20. März 2014 • 10 Jahre EJO, Medienökonomie • von

Andrew Gowers war mehrere Jahre lang Chefredakteur der Financial Times Deutschland und danach des Mutterblattes Financial Times. Vor der globalen Finanzkrise hat er die Seiten gewechselt und wurde Kommunikationschef bei Lehman Brothers, bis die Bank zusammenbrach, und danach war er während der Ölkatastrophe im Golf von Mexiko bei BP für die Kommunikation verantwortlich. Kaum einer hat also einen vergleichbaren Einblick in das komplexe Zusammenspiel von Journalismus und Nachrichtenmanagement großer Konzerne wie er.

Als Gowers 2006 die Einladung zu einer EJO-Vortragsveranstaltung in Lugano annahm, war er einer der angesehensten Wirtschaftsjournalisten der Welt. Das Thema seiner Keynote wurde erst später zu einer Schlüsselfrage:  „Die Herausforderungen an den Wirtschaftsjournalismus in einer sich globalisierenden Welt: Werden wir noch korrekt informiert?“ (“The Challenges for Business Journalism in a Globalizing World: Is Correct Information still Possible?”). Im folgenden Interview mit EJO-Gründer Stephan Russ-Mohl gibt Gowers ein Update.

Von Finanzkrise bis zur Ölkatastrophe - Andrew Gowers hat alles gesehen.

Von Finanzkrise bis zur Ölkatastrophe – Andrew Gowers hat alles gesehen.

Wenn Sie auf das Jahr 2008 zurückblicken: Haben Finanz- und Wirtschaftsjournalisten zu dieser Zeit versagt?

Ich denke, nicht mehr als andere. Im Vorfeld der Krise haben allerdings alle versagt: Regierungen, Behörden und Regulierer, Banker und Bankgremien, Kreditnehmer, Ökonomen und Aktionäre. Auch viele Finanzjournalisten schlossen sich der Herde an und sahen die Krise nicht kommen. Es gab aber auch ein paar ehrbare Ausnahmen, bevor die Blase platzte – Journalisten, die die Warnsignale zur Kenntnis nahmen und analysierten und die im Nachhinein begründet behaupten können, sie hätten recht gehabt. Als die Krise dann da war, haben Finanzjournalisten meiner Meinung nach generell einen guten Job gemacht, indem sie erklärten, was genau los war und welche Auswirkungen die Krise haben würde.

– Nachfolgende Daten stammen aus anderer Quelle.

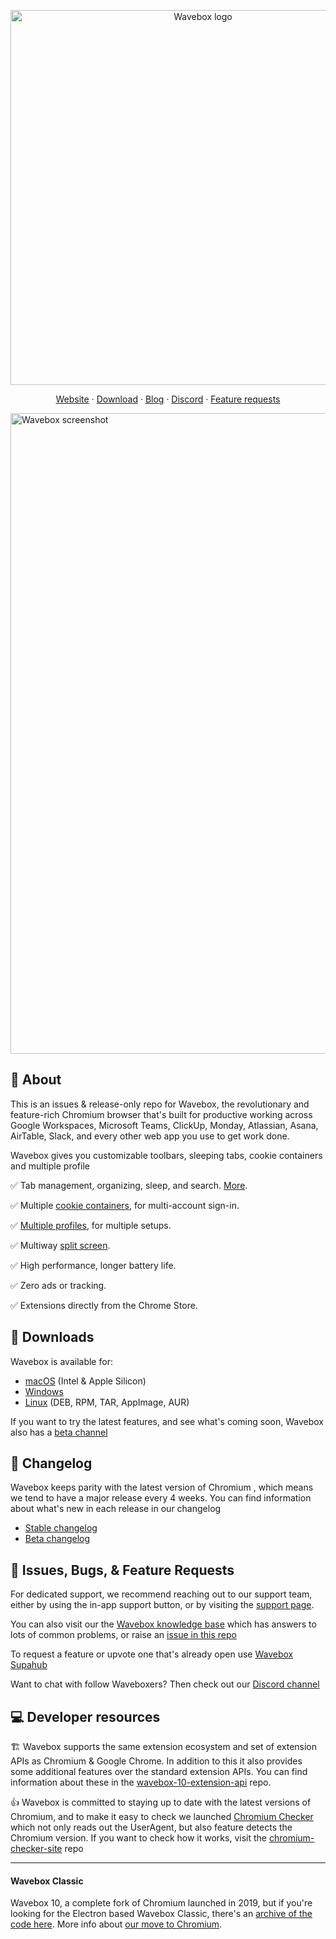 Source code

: 
<p align="center">
  <a href="https://wavebox.io">
    <img width="600" alt="Wavebox logo" src="images/lead.png">
  </a>
</p>

<p align="center">
  <a href="https://wavebox.io">Website</a>
  ·
  <a href="https://wavebox.io/download">Download</a>
  ·
  <a href="https://wavebox.io/blog">Blog</a>
  ·
  <a href="https://discord.gg/gJJhJMecxk">Discord</a>
  ·
  <a href="https://wavebox.supahub.com">Feature requests</a>
</p>

<a href="https://wavebox.io">
  <img width="1025" alt="Wavebox screenshot" src="images/hero.png">
</a>

## 🦸 About

This is an issues & release-only repo for Wavebox, the revolutionary and feature-rich Chromium browser that's built for productive working across Google Workspaces, Microsoft Teams, ClickUp, Monday, Atlassian, Asana, AirTable, Slack, and every other web app you use to get work done.

Wavebox gives you customizable toolbars, sleeping tabs, cookie containers and multiple profile

✅ Tab management, organizing, sleep, and search. [More](https://blog.wavebox.io/how-to-keep-tabs-on-your-browser-tabs/).

✅ Multiple [cookie containers](https://blog.wavebox.io/saas-profiles-groups-collections-tutorial/), for multi-account sign-in.

✅ [Multiple profiles](https://kb.wavebox.io/wavebox-profiles/), for multiple setups.

✅ Multiway [split screen](https://kb.wavebox.io/using-split-screen-in-wavebox/).

✅ High performance, longer battery life.

✅ Zero ads or tracking.

✅ Extensions directly from the Chrome Store.

## 💾 Downloads

Wavebox is available for:

* [macOS](https://wavebox.io/download?platform=mac) (Intel & Apple Silicon)
* [Windows](https://wavebox.io/download?platform=windows)
* [Linux](https://wavebox.io/download?platform=linux) (DEB, RPM, TAR, AppImage, AUR)

If you want to try the latest features, and see what's coming soon, Wavebox also has a [beta channel](https://wavebox.io/download/beta)

## 📖 Changelog

Wavebox keeps parity with the latest version of Chromium , which means we tend to have a major release every 4 weeks. You can find information about what's new in each release in our changelog

* [Stable changelog](https://wavebox.io/changelog/stable/)
* [Beta changelog](https://wavebox.io/changelog/beta/)

## 🐛 Issues, Bugs, & Feature Requests

For dedicated support, we recommend reaching out to our support team, either by using the in-app support button, or by visiting the [support page](https://wavebox.io/support).

You can also visit our the [Wavebox knowledge base](https://wavebox.io/kb) which has answers to lots of common problems, or raise an [issue in this repo](https://github.com/wavebox/waveboxapp)

To request a feature or upvote one that's already open use [Wavebox Supahub](https://wavebox.supahub.com)

Want to chat with follow Waveboxers? Then check out our [Discord channel](https://discord.gg/gJJhJMecxk)

## 💻 Developer resources

🏗️ Wavebox supports the same extension ecosystem and set of extension APIs as Chromium & Google Chrome. In addition to this it also provides some additional features over the standard extension APIs. You can find information about these in the [wavebox-10-extension-api](https://github.com/wavebox/wavebox-10-extension-api) repo.

👍 Wavebox is committed to staying up to date with the latest versions of Chromium, and to make it easy to check we launched [Chromium Checker](https://chromiumchecker.com) which not only reads out the UserAgent, but also feature detects the Chromium version. If you want to check how it works, visit the [chromium-checker-site](https://github.com/wavebox/chromium-checker-site) repo

---

#### Wavebox Classic

Wavebox 10, a complete fork of Chromium launched in 2019, but if you're looking for the Electron based Wavebox Classic, there's an [archive of the code here](classic). More info about [our move to Chromium](https://blog.wavebox.io/wavebox-is-evolving-electron-chromium/).
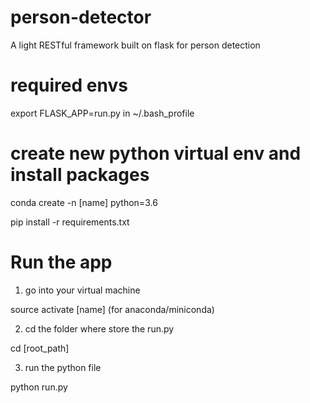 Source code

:# person-detector
A light RESTful framework built on flask for person detection
# required envs
export FLASK_APP=run.py in ~/.bash_profile
# create new python virtual env and install packages
conda create -n [name] python=3.6

pip install -r requirements.txt

# Run the app
1. go into your virtual machine

source activate [name] (for anaconda/miniconda)

2. cd the folder where store the run.py

cd [root_path]

3. run the python file

python run.py

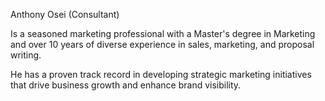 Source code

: Anthony Osei (Consultant)

Is a seasoned marketing professional with a Master's degree in Marketing and over 10 years of diverse experience in sales, marketing, and proposal writing.

He has a proven track record in developing strategic marketing initiatives that drive business growth and enhance brand visibility.
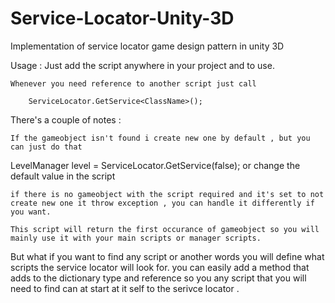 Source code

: # Service-Locator-Unity-3D
Implementation of service locator game design pattern in unity 3D

Usage :
    Just add the script anywhere in your project and to use.

    Whenever you need reference to another script just call

        ServiceLocator.GetService<ClassName>();


There's a couple of notes :

    If the gameobject isn't found i create new one by default , but you can just do that 
LevelManager level =  ServiceLocator.GetService<LevelManager>(false); 
or change the default value in the script

    if there is no gameobject with the script required and it's set to not create new one it throw exception , you can handle it differently if you want. 

    This script will return the first occurance of gameobject so you will mainly use it with your main scripts or manager scripts.
But what if you want to find any script or another words you will define what scripts the service locator will look for.
you can easily add a method that adds to the dictionary type and reference so you any script that you will need to find can at start at it self to the serivce locator .



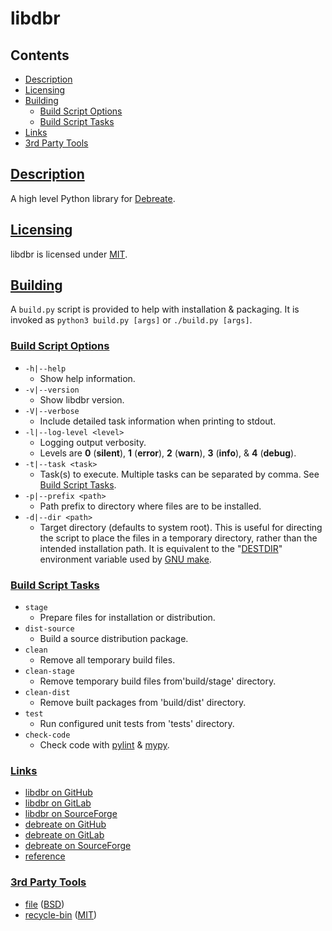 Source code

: 
<a name="top">
<h1>libdbr</h1>
</a>


<a name="toc">
<h2>Contents</h2>
</a>

- [Description](#description)
- [Licensing](#license)
- [Building](#build)
    - [Build Script Options](#build-script-args)
    - [Build Script Tasks](#build-script-tasks)
- [Links](#links)
- [3rd Party Tools](#3rd-party)


<a name="description">
<h2><a href="#toc">Description</a></h2>
</a>

A high level Python library for [Debreate][].


<a name="license">
<h2><a href="#toc">Licensing</a></h2>
</a>

libdbr is licensed under [MIT](LICENSE.txt).


<a name="build">
<h2><a href="#toc">Building</a></h2>
</a>

A `build.py` script is provided to help with installation & packaging. It is invoked as
`python3 build.py [args]` or `./build.py [args]`.


<a name="build-script-args">
<h3><a href="#toc">Build Script Options</a></h3>
</a>

- `-h|--help`
    - Show help information.
- `-v|--version`
    - Show libdbr version.
- `-V|--verbose`
    - Include detailed task information when printing to stdout.
- `-l|--log-level <level>`
    - Logging output verbosity.
    - Levels are __0__ (__silent__), __1__ (__error__), __2__ (__warn__), __3__ (__info__),
      & __4__ (__debug__).
- `-t|--task <task>`
    - Task(s) to execute. Multiple tasks can be separated by comma. See
      [Build Script Tasks](#build-script-tasks).
- `-p|--prefix <path>`
    - Path prefix to directory where files are to be installed.
- `-d|--dir <path>`
    - Target directory (defaults to system root). This is useful for directing the script to place
      the files in a temporary directory, rather than the intended installation path. It is
      equivalent to the "[DESTDIR][bs.gnu-destdir]" environment variable used by
      [GNU make][bs.gnu-make].


<a name="build-script-tasks">
<h3><a href="#toc">Build Script Tasks</a></h3>
</a>

- `stage`
    - Prepare files for installation or distribution.
- `dist-source`
    - Build a source distribution package.
- `clean`
    - Remove all temporary build files.
- `clean-stage`
    - Remove temporary build files from'build/stage' directory.
- `clean-dist`
    - Remove built packages from 'build/dist' directory.
- `test`
    - Run configured unit tests from 'tests' directory.
- `check-code`
    - Check code with [pylint][proj.pylint] & [mypy][].


<a name="links">
<h3><a href="#toc">Links</a></h3>
</a>

- [libdbr on GitHub][proj.libdbr]
- [libdbr on GitLab][proj.libdbr.gl]
- [libdbr on SourceForge][proj.libdbr.sf]
- [debreate on GitHub][proj.debreate]
- [debreate on GitLab][proj.debreate.gl]
- [debreate on SourceForge][proj.debreate.sf]
- [reference](https://debreate.github.io/libdbr/reference/)


<a name="3rd-party">
<h3><a href="#toc">3rd Party Tools</a></h3>
</a>

- [file](https://www.darwinsys.com/file/) ([BSD](lib/libdbr/utilities/doc/LICENSE.file.txt))
- [recycle-bin](https://github.com/sindresorhus/recycle-bin) ([MIT](lib/libdbr/utilities/doc/LICENSE.recycle-bin.txt))


<!-- project pages -->
[proj.debreate]: https://github.com/debreate/debreate
[proj.debreate.gl]: https://gitlab.com/debreate/debreate
[proj.debreate.sf]: https://sourceforge.net/projects/debreate
[proj.libdbr]: https://github.com/debreate/libdbr
[proj.libdbr.gl]: https://gitlab.com/debreate/libdbr
[proj.libdbr.sf]: https://sourceforge.net/p/debreate/libdbr
[proj.pylint]: https://github.com/pylint-dev/pylint

<!-- home pages -->
[Debreate]: https://debreate.github.io/
[mypy]: https://mypy-lang.org/

<!-- bs: Build System -->
[bs.gnu-destdir]: https://www.gnu.org/prep/standards/html_node/DESTDIR.html
[bs.gnu-make]: https://www.gnu.org/software/make/
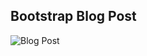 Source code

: ## Bootstrap Blog Post
![Blog Post](https://user-images.githubusercontent.com/79404579/129547754-25b40a50-b6f8-45b9-a07e-eb5935d9a51c.png)
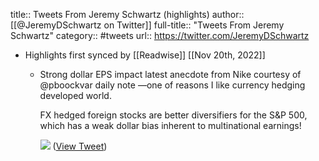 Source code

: title:: Tweets From Jeremy Schwartz (highlights)
author:: [[@JeremyDSchwartz on Twitter]]
full-title:: "Tweets From Jeremy Schwartz"
category:: #tweets
url:: https://twitter.com/JeremyDSchwartz

- Highlights first synced by [[Readwise]] [[Nov 20th, 2022]]
	- Strong dollar EPS impact latest anecdote from Nike courtesy of @pboockvar daily note —one of reasons I like currency hedging developed world. 
	  
	  FX hedged foreign stocks are better diversifiers for the S&P 500, which has a weak dollar bias inherent to multinational earnings! 
	  
	  ![](https://pbs.twimg.com/media/Fd5sBmqX0Ago8vY.jpg) ([View Tweet](https://twitter.com/JeremyDSchwartz/status/1575815697745465344)) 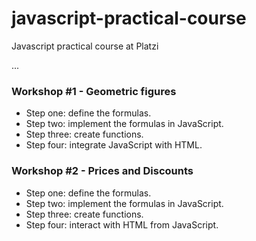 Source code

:# javascript-practical-course

Javascript practical course at Platzi

...

### Workshop #1 - Geometric figures

- Step one: define the  formulas.
- Step two: implement the formulas in JavaScript.
- Step three: create functions.
- Step four: integrate JavaScript with HTML.


### Workshop #2 - Prices and Discounts

- Step one: define the  formulas.
- Step two: implement the formulas in JavaScript.
- Step three: create functions.
- Step four: interact with  HTML from JavaScript.
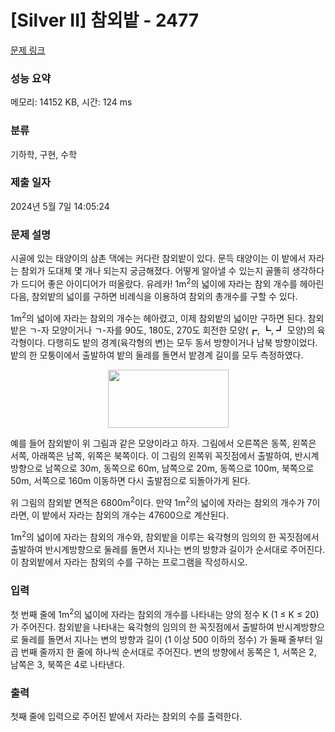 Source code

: # [Silver II] 참외밭 - 2477 

[문제 링크](https://www.acmicpc.net/problem/2477) 

### 성능 요약

메모리: 14152 KB, 시간: 124 ms

### 분류

기하학, 구현, 수학

### 제출 일자

2024년 5월 7일 14:05:24

### 문제 설명

<p>시골에 있는 태양이의 삼촌 댁에는 커다란 참외밭이 있다. 문득 태양이는 이 밭에서 자라는 참외가 도대체 몇 개나 되는지 궁금해졌다. 어떻게 알아낼 수 있는지 골똘히 생각하다가 드디어 좋은 아이디어가 떠올랐다. 유레카! 1m<sup>2</sup>의 넓이에 자라는 참외 개수를 헤아린 다음, 참외밭의 넓이를 구하면 비례식을 이용하여 참외의 총개수를 구할 수 있다.</p>

<p>1m<sup>2</sup>의 넓이에 자라는 참외의 개수는 헤아렸고, 이제 참외밭의 넓이만 구하면 된다. 참외밭은 ㄱ-자 모양이거나 ㄱ-자를 90도, 180도, 270도 회전한 모양(┏, ┗, ┛ 모양)의 육각형이다. 다행히도 밭의 경계(육각형의 변)는 모두 동서 방향이거나 남북 방향이었다. 밭의 한 모퉁이에서 출발하여 밭의 둘레를 돌면서 밭경계 길이를 모두 측정하였다.</p>

<p style="text-align: center;"><img alt="" src="" style="width: 193px; height: 93px; "></p>

<p>예를 들어 참외밭이 위 그림과 같은 모양이라고 하자. 그림에서 오른쪽은 동쪽, 왼쪽은 서쪽, 아래쪽은 남쪽, 위쪽은 북쪽이다. 이 그림의 왼쪽위 꼭짓점에서 출발하여, 반시계방향으로 남쪽으로 30m, 동쪽으로 60m, 남쪽으로 20m, 동쪽으로 100m, 북쪽으로 50m, 서쪽으로 160m 이동하면 다시 출발점으로 되돌아가게 된다.</p>

<p>위 그림의 참외밭  면적은 6800m<sup>2</sup>이다. 만약 1m<sup>2</sup>의 넓이에 자라는 참외의 개수가 7이라면, 이 밭에서 자라는 참외의 개수는 47600으로 계산된다.</p>

<p>1m<sup>2</sup>의 넓이에 자라는 참외의 개수와, 참외밭을 이루는 육각형의 임의의 한 꼭짓점에서 출발하여 반시계방향으로 둘레를 돌면서 지나는 변의 방향과 길이가 순서대로 주어진다. 이 참외밭에서 자라는 참외의 수를 구하는 프로그램을 작성하시오.</p>

### 입력 

 <p>첫 번째 줄에 1m<sup>2</sup>의 넓이에 자라는 참외의 개수를 나타내는 양의 정수 K (1 ≤ K ≤ 20)가 주어진다. 참외밭을 나타내는 육각형의 임의의 한 꼭짓점에서 출발하여 반시계방향으로 둘레를 돌면서 지나는 변의 방향과 길이 (1 이상 500 이하의 정수) 가 둘째 줄부터 일곱 번째 줄까지 한 줄에 하나씩 순서대로 주어진다. 변의 방향에서 동쪽은 1, 서쪽은 2, 남쪽은 3, 북쪽은 4로 나타낸다.</p>

### 출력 

 <p>첫째 줄에 입력으로 주어진 밭에서 자라는 참외의 수를 출력한다.</p>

Für den Wirtschaftsjournalismus war das eine sehr ergiebige Zeit; es wurde eine große Anzahl an exzellenten Büchern publiziert, informative Fernsehsendungen und Filme produziert und tiefgründige Zeitungs- und Magazinartikel veröffentlicht.

Gibt es seitdem Veränderungen? Können Sie eine „Lernkurve“ erkennen?

Es gibt definitiv eine bedeutende Lernkurve. Behörden und Politiker haben immer wieder betont, dass wir uns auf unbekanntem Terrain bewegt haben und es zu einem großen Teil noch immer tun – und auch die Journalisten sind sich dessen bewusst. Keiner weiß, wie das aktuelle Finanzexperiment enden wird. Es kann sich auch keiner sicher sein, ob die neuen Regulierungen, die nach der Krise in Kraft getreten sind, ausreichen werden, um die nächste Krise zu verhindern. Eine Lektion haben auf alle Fälle alle gelernt: Ein gewisser Grad an Skepsis gegenüber der Weisheit der Finanzwelt ist immer angebracht. Ich denke, Journalisten haben das genauso verinnerlicht wie jeder andere – oder vielleicht sogar noch mehr.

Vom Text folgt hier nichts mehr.